Page 4 of Diabolical


  It’s as if Idelle can read my mind. “Michael is my supervisor, but he’s not the Big Boss. He’s been given a lot of leeway in running the GA operation. That doesn’t mean he’s infallible or omnipresent.”

  “You’re certain that Michael can’t hear us?” I’m not eager to antagonize him either.

  “Not unless he’s making a special effort, and if he’s going to take anyone to task, it’ll be me, not you.”

  Of all the luck! There’s unrest among heaven’s angels, and Zachary and I have become symbolic of their main point of contention. This can’t help his chances of reinstatement, our dream of reuniting someday.

  As the lobby lounge comes into view, Idelle changes the subject. “I heard that you were looking for Joshua.
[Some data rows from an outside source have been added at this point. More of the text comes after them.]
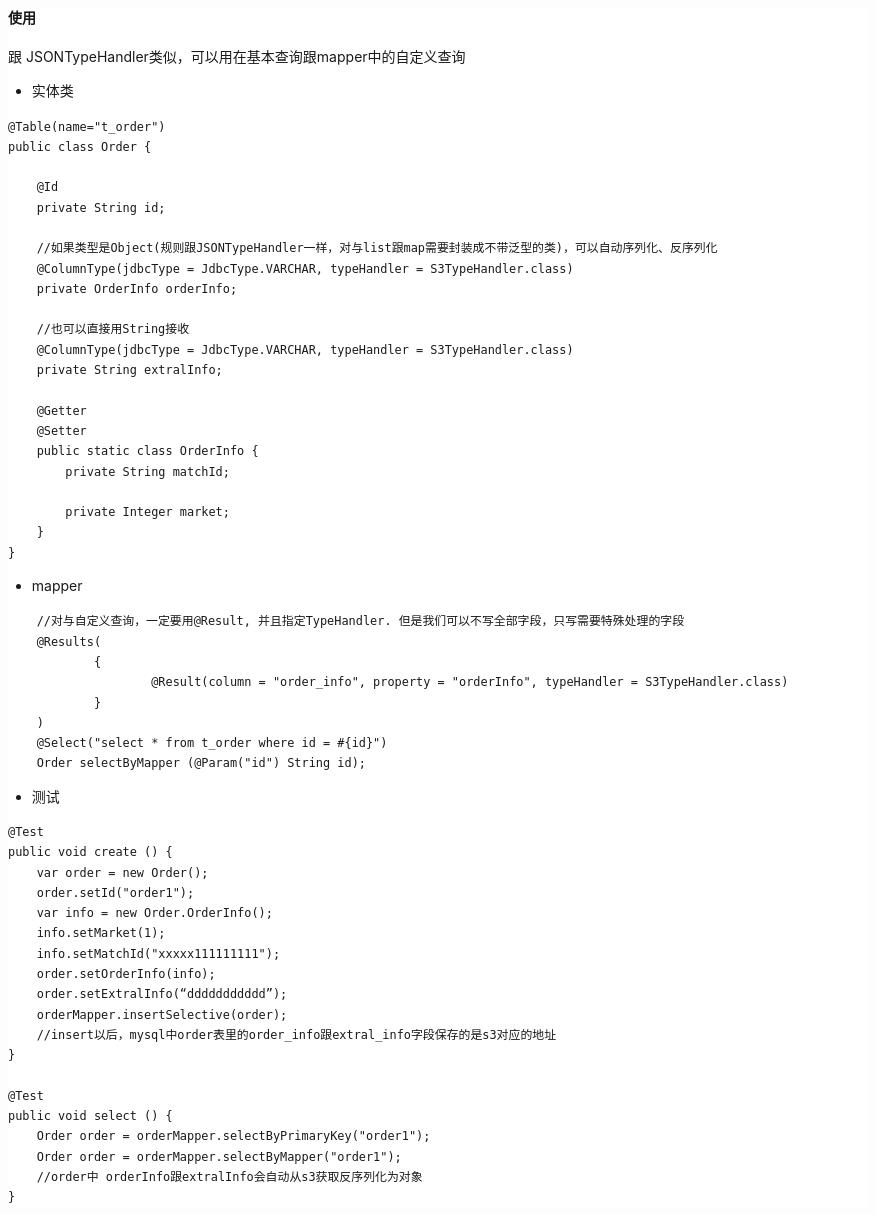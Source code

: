 #### 使用

跟 JSONTypeHandler类似，可以用在基本查询跟mapper中的自定义查询

- 实体类

```
@Table(name="t_order")
public class Order {
	
	@Id
	private String id;
	
	//如果类型是Object(规则跟JSONTypeHandler一样，对与list跟map需要封装成不带泛型的类)，可以自动序列化、反序列化
	@ColumnType(jdbcType = JdbcType.VARCHAR, typeHandler = S3TypeHandler.class)
	private OrderInfo orderInfo;
	
	//也可以直接用String接收
	@ColumnType(jdbcType = JdbcType.VARCHAR, typeHandler = S3TypeHandler.class)
	private String extralInfo;
	
 	@Getter
    @Setter
    public static class OrderInfo {
        private String matchId;

        private Integer market;
    }
}
```

- mapper

```
	//对与自定义查询，一定要用@Result, 并且指定TypeHandler. 但是我们可以不写全部字段，只写需要特殊处理的字段
    @Results(
            {
                    @Result(column = "order_info", property = "orderInfo", typeHandler = S3TypeHandler.class)
            }
    )
    @Select("select * from t_order where id = #{id}")
    Order selectByMapper (@Param("id") String id);
```

- 测试

```
@Test
public void create () {
	var order = new Order();
	order.setId("order1");
	var info = new Order.OrderInfo();
	info.setMarket(1);
	info.setMatchId("xxxxx111111111");
	order.setOrderInfo(info);
	order.setExtralInfo(“ddddddddddd”);
	orderMapper.insertSelective(order);
	//insert以后，mysql中order表里的order_info跟extral_info字段保存的是s3对应的地址
}

@Test
public void select () {
	Order order = orderMapper.selectByPrimaryKey("order1");
	Order order = orderMapper.selectByMapper("order1");
	//order中 orderInfo跟extralInfo会自动从s3获取反序列化为对象
}
```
He’s working in the stables today, which is strange. He should be watching over Zachary. I suspect Michael ordered him there to think.”

  I take an uncertain step forward. “The stables?”

  “Straight ahead until you reach the entertainment district, all the way past the clock at the corner of Marshall Field’s, and turn right at the theater in the round.”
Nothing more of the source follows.